Jensen-Shannon Divergence

An important way of comparing two probability distributions $P$ and $Q$ is the Kullback-Leibler divergence: $$ D(P||Q) = \int p(x) \log {p(x) \over q(x)} \; dx.$$ It has the nice properties that it’s non-negative, and equals zero iff $P = Q$.

One drawback of this quantity is that it’s not symmetric. We can see it as comparing a candidate distribution $Q$, to a true distribution $P$. What marks $P$ as the true distribution is that we’re taking expectations relative to it, implying that it determines how $x$ appears in the world. In fact, one way to think of the KL divergence is the additional number of bits we’d need to code symbols that actually came from a distribution $P$, but that we encoded thinking they came from the distribution $Q$. Sometimes, our problem may not justify this asymmetry between the distributions, and we might prefer a symmetric measure.

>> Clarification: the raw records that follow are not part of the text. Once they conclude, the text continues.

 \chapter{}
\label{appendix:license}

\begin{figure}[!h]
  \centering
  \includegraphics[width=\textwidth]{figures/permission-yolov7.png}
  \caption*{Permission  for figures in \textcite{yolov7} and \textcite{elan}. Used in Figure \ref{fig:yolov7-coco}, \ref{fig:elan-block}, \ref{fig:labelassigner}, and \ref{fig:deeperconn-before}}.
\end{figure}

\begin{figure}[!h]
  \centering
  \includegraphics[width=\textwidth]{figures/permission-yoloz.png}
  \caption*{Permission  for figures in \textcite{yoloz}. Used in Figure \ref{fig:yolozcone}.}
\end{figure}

A simple fix is the symmetrized quantity $$ {1 \over 2} (D(P||Q) + D(Q||P)).$$ However, this does not address a second, more serious problem: the KL divergence blows up if there are values of $x$ for which $q(x) = 0 \neq p(x)$. This blow-up is signalling that the distributions are very different, because there are values of $x$ which can occur under the true distribution but which the candidate distribution thinks should never occur. We might want to signal this difference in a less drastic way.

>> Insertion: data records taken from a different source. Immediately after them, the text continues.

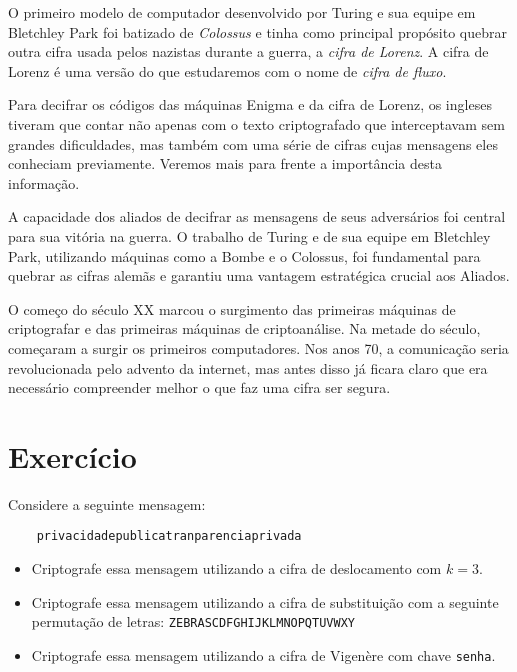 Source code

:O primeiro modelo de computador desenvolvido por Turing e sua equipe em Bletchley Park foi batizado de {\em Colossus} e tinha como principal propósito quebrar outra cifra usada pelos nazistas durante a guerra, a {\em cifra de Lorenz}.
A cifra de Lorenz é uma versão do que estudaremos com o nome de {\em cifra de fluxo}.

Para decifrar os códigos das máquinas Enigma e da cifra de Lorenz, os ingleses tiveram que contar não apenas com o texto criptografado que interceptavam sem grandes dificuldades, mas também com uma série de cifras cujas mensagens eles conheciam previamente.
Veremos mais para frente a importância desta informação.

A capacidade dos aliados de decifrar as mensagens de seus adversários foi central para sua vitória na guerra.
O trabalho de Turing e de sua equipe em Bletchley Park, utilizando máquinas como a Bombe e o Colossus, foi fundamental para quebrar as cifras alemãs e garantiu uma vantagem estratégica crucial aos Aliados.

O começo do século XX marcou o surgimento das primeiras máquinas de criptografar e das primeiras máquinas de criptoanálise.
Na metade do século, começaram a surgir os primeiros computadores.
Nos anos 70, a comunicação seria revolucionada pelo advento da internet, mas antes disso já ficara claro que era necessário compreender melhor o que faz uma cifra ser segura.

\section{Exercício}
\label{sec:exercicio}

\begin{exercicio}
  Considere a seguinte mensagem:
  \begin{verbatim}
    privacidadepublicatranparenciaprivada
  \end{verbatim}
  \begin{itemize}
  \item Criptografe essa mensagem utilizando a cifra de deslocamento com $k = 3$.
  \item Criptografe essa mensagem utilizando a cifra de substituição com a seguinte permutação de letras: {\tt ZEBRASCDFGHIJKLMNOPQTUVWXY}
  \item Criptografe essa mensagem utilizando a cifra de Vigenère com chave {\tt senha}.
  \end{itemize}
\end{exercicio}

To fix this more serious problem, we need to guarantee that the support of the candidate distribution contains that of the true distribution. The only way to guarantee this is to mix in the true distribution with the candidate distribution. This ensures that the denominator of the logarithm always contains a $p(x)$, and so will never be 0 if the numerator isn’t. The most natural way to mix the distributions is by equal parts, giving us the mixture distribution $$ M \triangleq {1 \over 2} (P + Q).$$

We now have three distributions: the two original ones, $P$ and $Q$, and their mixture, $M$. The only way, up to constant factors, to form a symmetric quantity out of these by adding KL divergences, that also doesn’t blow up, is to compare the third distribution to the first two in equal parts. This gives us the Jensen-Shannon divergence: $$D_{JS} \triangleq {1 \over 2} \left(D(P||M) + D(Q||M)\right).$$

It retains some of the important properties of the KL-divergence: it’s non-negative, since its components are. It equals 0 when the two original distributions are equal, since in that case $P =Q = M$. And when the two distributions are maximally different, having disjoint supports, each component reduces to ${1 \over 2} \log 2$, yielding an overall divergence of $\log 2$, or 1 bit if we work in base-2.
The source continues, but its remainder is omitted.